= WHAT YOU NEED TO DO =
Each line in the records below that has the word "AJAX" should be copied.

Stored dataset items
=-=-=
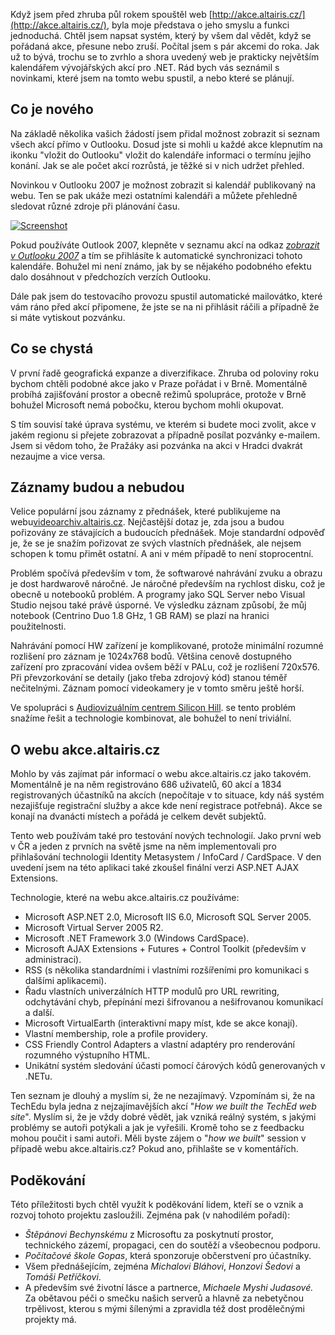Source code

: <!-- dcterms:identifier = aspnetcz#135 -->
<!-- dcterms:title = Novinky a budoucnost webu akce.altairis.cz -->
<!-- dcterms:abstract = Když jsem před zhruba půl rokem spouštěl web http://akce.altairis.cz/, byla moje představa o jeho smyslu a funkci jednoduchá. Chtěl jsem napsat systém, který by všem dal vědět, když se pořádaná akce, přesune nebo zruší. Počítal jsem s pár akcemi do roka. Jak už to bývá, trochu se to zvrhlo a shora uvedený web je prakticky největším kalendářem vývojářských akcí pro .NET. Rád bych vás seznámil s novinkami, které jsem na tomto webu spustil, a nebo které se plánují. -->
<!-- np9:categoryId = 1 -->
<!-- x4w:category = Tipy, triky -->
<!-- np9:authorId = 1 -->
<!-- np9:authorEmail = michal.valasek@altairis.cz -->
<!-- dcterms:creator = Michal Altair Valášek -->
<!-- dcterms:created = 2007-01-25T03:55:07.5+01:00 -->
<!-- dcterms:dateAccepted = 2007-01-25T03:55:07.5+01:00 -->

Když jsem před zhruba půl rokem spouštěl web [http://akce.altairis.cz/](http://akce.altairis.cz/), byla moje představa o jeho smyslu a funkci jednoduchá. Chtěl jsem napsat systém, který by všem dal vědět, když se pořádaná akce, přesune nebo zruší. Počítal jsem s pár akcemi do roka. Jak už to bývá, trochu se to zvrhlo a shora uvedený web je prakticky největším kalendářem vývojářských akcí pro .NET. Rád bych vás seznámil s novinkami, které jsem na tomto webu spustil, a nebo které se plánují.

## Co je nového

Na základě několika vašich žádostí jsem přidal možnost zobrazit si seznam všech akcí přímo v Outlooku. Dosud jste si mohli u každé akce klepnutím na ikonku "vložit do Outlooku" vložit do kalendáře informaci o termínu jejího konání. Jak se ale počet akcí rozrůstá, je těžké si v nich udržet přehled.

Novinkou v Outlooku 2007 je možnost zobrazit si kalendář publikovaný na webu. Ten se pak ukáže mezi ostatními kalendáři a můžete přehledně sledovat různé zdroje při plánování času.

 [ ![Screenshot](https://www.cdn.altairis.cz/Blog/2007/20070125_webcal_lq.png) ](https://www.cdn.altairis.cz/Blog/2007/20070125_webcal_hq.png) 

Pokud používáte Outlook 2007, klepněte v seznamu akcí na odkaz *[zobrazit v Outlooku 2007](webcal://akce.altairis.cz/WebServices/GetICS.ashx)* a tím se přihlásíte k automatické synchronizaci tohoto kalendáře. Bohužel mi není známo, jak by se nějakého podobného efektu dalo dosáhnout v předchozích verzích Outlooku.

Dále pak jsem do testovacího provozu spustil automatické mailovátko, které vám ráno před akcí připomene, že jste se na ni přihlásit ráčili a případně že si máte vytiskout pozvánku.

## Co se chystá

V první řadě geografická expanze a diverzifikace. Zhruba od poloviny roku bychom chtěli podobné akce jako v Praze pořádat i v Brně. Momentálně probíhá zajišťování prostor a obecně režimů spolupráce, protože v Brně bohužel Microsoft nemá pobočku, kterou bychom mohli okupovat.

S tím souvisí také úprava systému, ve kterém si budete moci zvolit, akce v jakém regionu si přejete zobrazovat a případně posílat pozvánky e-mailem. Jsem si vědom toho, že Pražáky asi pozvánka na akci v Hradci dvakrát nezaujme a vice versa.

## Záznamy budou a nebudou

Velice populární jsou záznamy z přednášek, které publikujeme na webu[videoarchiv.altairis.cz](http://videoarchiv.altairis.cz/). Nejčastější dotaz je, zda jsou a budou pořizovány ze stávajících a budoucích přednášek. Moje standardní odpověď je, že se je snažím pořizovat ze svých vlastních přednášek, ale nejsem schopen k tomu přimět ostatní. A ani v mém případě to není stoprocentní.

Problém spočívá především v tom, že softwarové nahrávání zvuku a obrazu je dost hardwarově náročné. Je náročné především na rychlost disku, což je obecně u notebooků problém. A programy jako SQL Server nebo Visual Studio nejsou také právě úsporné. Ve výsledku záznam způsobí, že můj notebook (Centrino Duo 1.8 GHz, 1 GB RAM) se plazí na hranici použitelnosti.

Nahrávání pomocí HW zařízení je komplikované, protože minimální rozumné rozlišení pro záznam je 1024x768 bodů. Většina cenově dostupného zařízení pro zpracování videa ovšem běží v PALu, což je rozlišení 720x576. Při převzorkování se detaily (jako třeba zdrojový kód) stanou téměř nečitelnými. Záznam pomocí videokamery je v tomto směru ještě horší.

Ve spolupráci s [Audiovizuálním centrem Silicon Hill](http://avc.siliconhill.cz/). se tento problém snažíme řešit a technologie kombinovat, ale bohužel to není triviální.

## O webu akce.altairis.cz

Mohlo by vás zajímat pár informací o webu akce.altairis.cz jako takovém. Momentálně je na něm registrováno 686 uživatelů, 60 akcí a 1834 registrovaných účastníků na akcích (nepočítaje v to situace, kdy náš systém nezajišťuje registrační služby a akce kde není registrace potřebná). Akce se konají na dvanácti místech a pořádá je celkem devět subjektů.

Tento web používám také pro testování nových technologií. Jako první web v ČR a jeden z prvních na světě jsme na něm implementovali pro přihlašování technologii Identity Metasystem / InfoCard / CardSpace. V den uvedení jsem na této aplikaci také zkoušel finální verzi ASP.NET AJAX Extensions.

Technologie, které na webu akce.altairis.cz používáme:

*   Microsoft ASP.NET 2.0, Microsoft IIS 6.0, Microsoft SQL Server 2005.
*   Microsoft Virtual Server 2005 R2.
*   Microsoft .NET Framework 3.0 (Windows CardSpace).
*   Microsoft AJAX Extensions + Futures + Control Toolkit (především v administraci).
*   RSS (s několika standardními i vlastními rozšířeními pro komunikaci s dalšími aplikacemi).
*   Řadu vlastních univerzálních HTTP modulů pro URL rewriting, odchytávání chyb, přepínání mezi šifrovanou a nešifrovanou komunikací a další.
*   Microsoft VirtualEarth (interaktivní mapy míst, kde se akce konají).
*   Vlastní membership, role a profile providery.
*   CSS Friendly Control Adapters a vlastní adaptéry pro renderování rozumného výstupního HTML.
*   Unikátní systém sledování účasti pomocí čárových kódů generovaných v .NETu. 

Ten seznam je dlouhý a myslím si, že ne nezajímavý. Vzpomínám si, že na TechEdu byla jedna z nejzajímavějších akcí "*How we built the TechEd web site*". Myslím si, že je vždy dobré vědět, jak vzniká reálný systém, s jakými problémy se autoři potýkali a jak je vyřešili. Kromě toho se z feedbacku mohou poučit i sami autoři. Měli byste zájem o "*how we built*" session v případě webu akce.altairis.cz? Pokud ano, přihlašte se v komentářích.

## Poděkování

Této příležitosti bych chtěl využít k poděkování lidem, kteří se o vznik a rozvoj tohoto projektu zasloužili. Zejména pak (v nahodilém pořadí):

*   *Štěpánovi Bechynskému* z Microsoftu za poskytnutí prostor, technického zázemí, propagaci, cen do soutěží a všeobecnou podporu.
*   *Počítačové škole Gopas*, která sponzoruje občerstvení pro účastníky.
*   Všem přednášejícím, zejména *Michalovi Bláhovi*, *Honzovi Šedovi* a *Tomáši Petříčkovi*.
*   A především své životní lásce a partnerce, *Michaele Myshi Judasové.* Za obětavou péči o smečku našich serverů a hlavně za nebetyčnou trpělivost, kterou s mými šílenými a zpravidla též dost prodělečnými projekty má.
=-=-=
= EXERCISE RESPONSE =
Tento web používám také pro testování nových technologií. Jako první web v ČR a jeden z prvních na světě jsme na něm implementovali pro přihlašování technologii Identity Metasystem / InfoCard / CardSpace. V den uvedení jsem na této aplikaci také zkoušel finální verzi ASP.NET AJAX Extensions.
*   Microsoft AJAX Extensions + Futures + Control Toolkit (především v administraci).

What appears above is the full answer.